Smart pointers instead of GC?
Adam D. Ruppe
destructionator at gmail.com
Sat Feb 1 20:26:15 PST 2014
On Sunday, 2 February 2014 at 03:38:03 UTC, Andrei Alexandrescu
wrote:
> Whoa, this won't work without an explosion in language
> complexity.
The complexity is already there, it is just hidden. But most the
capacity to deal with it is already there too:
Owning!T is just a struct with ~this() { free(me); }. Referencing
counting is just a struct with this(this) { payload.ref++; }
~this() { payload.ref--; } (with a few optimizations to remove
ref++; ref--;, which IMO should be there anyway!)
Borrowed is a reference we can use or copy, but must not free
(delete is deprecated!) and ought not store.
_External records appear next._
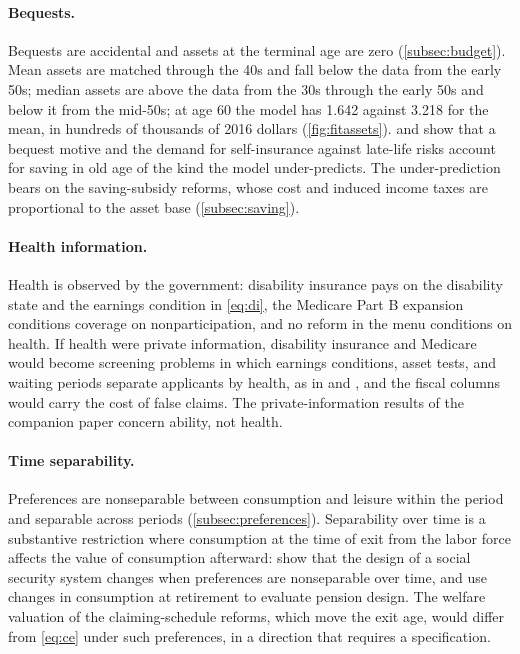 \paragraph{Bequests.}
Bequests are accidental and assets at the terminal age are zero (\autoref{subsec:budget}). Mean assets are matched through the 40s and fall below the data from the early 50s; median assets are above the data from the 30s through the early 50s and below it from the mid-50s; at age 60 the model has 1.642 against 3.218 for the mean, in hundreds of thousands of 2016 dollars (\autoref{fig:fitassets}). %
\citet{Denardi2010} and \citet{lockwood2018incidental} show that a bequest motive and the demand for self-insurance against late-life risks account for saving in old age of the kind the model under-predicts. The under-prediction bears on the saving-subsidy reforms, whose cost and induced income taxes are proportional to the asset base (\autoref{subsec:saving}).

\paragraph{Health information.}
Health is observed by the government: disability insurance pays on the disability state and the earnings condition in \eqref{eq:di}, the Medicare Part B expansion conditions coverage on nonparticipation, and no reform in the menu conditions on health. If health were private information, disability insurance and Medicare would become screening problems in which earnings conditions, asset tests, and waiting periods separate applicants by health, as in \citet{golosov2006designing} and \citet{Low2015}, and the fiscal columns would carry the cost of false claims. The private-information results of the companion paper \citep{ndiaye2026flexible} concern ability, not health.

\paragraph{Time separability.}
Preferences are nonseparable between consumption and leisure within the period and separable across periods (\autoref{subsec:preferences}). Separability over time is a substantive restriction where consumption at the time of exit from the labor force affects the value of consumption afterward: \citet{grochulski2010nonseparable} show that the design of a social security system changes when preferences are nonseparable over time, and \citet{kolsrud2024retirement} use changes in consumption at retirement to evaluate pension design. The welfare valuation of the claiming-schedule reforms, which move the exit age, would differ from \eqref{eq:ce} under such preferences, in a direction that requires a specification.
GC is a reference that we don't have to free AND is ok to store.
The language just conflates the latter two. And the spec even
gives us some hope that it isn't supposed to with the scope
storage class, though IMO the difference is more of a type thing
than a storage class thing. A GC reference should implicitly
convert to a borrowed reference (e.g. alias slice this;) but not
vice versa. The only way to go from borrowed -> GC (or any other
really) would be cowboy it with cast() or copying the contents.
BTW I like a lot of the ideas Rust has in this regard, but I
don't think we have to go all the way they did. But having:
char[] foo = new char[](1024);
and
char[1024] buffer;
char[] foo = buffer[];
both work and yield exactly the same type is trouble.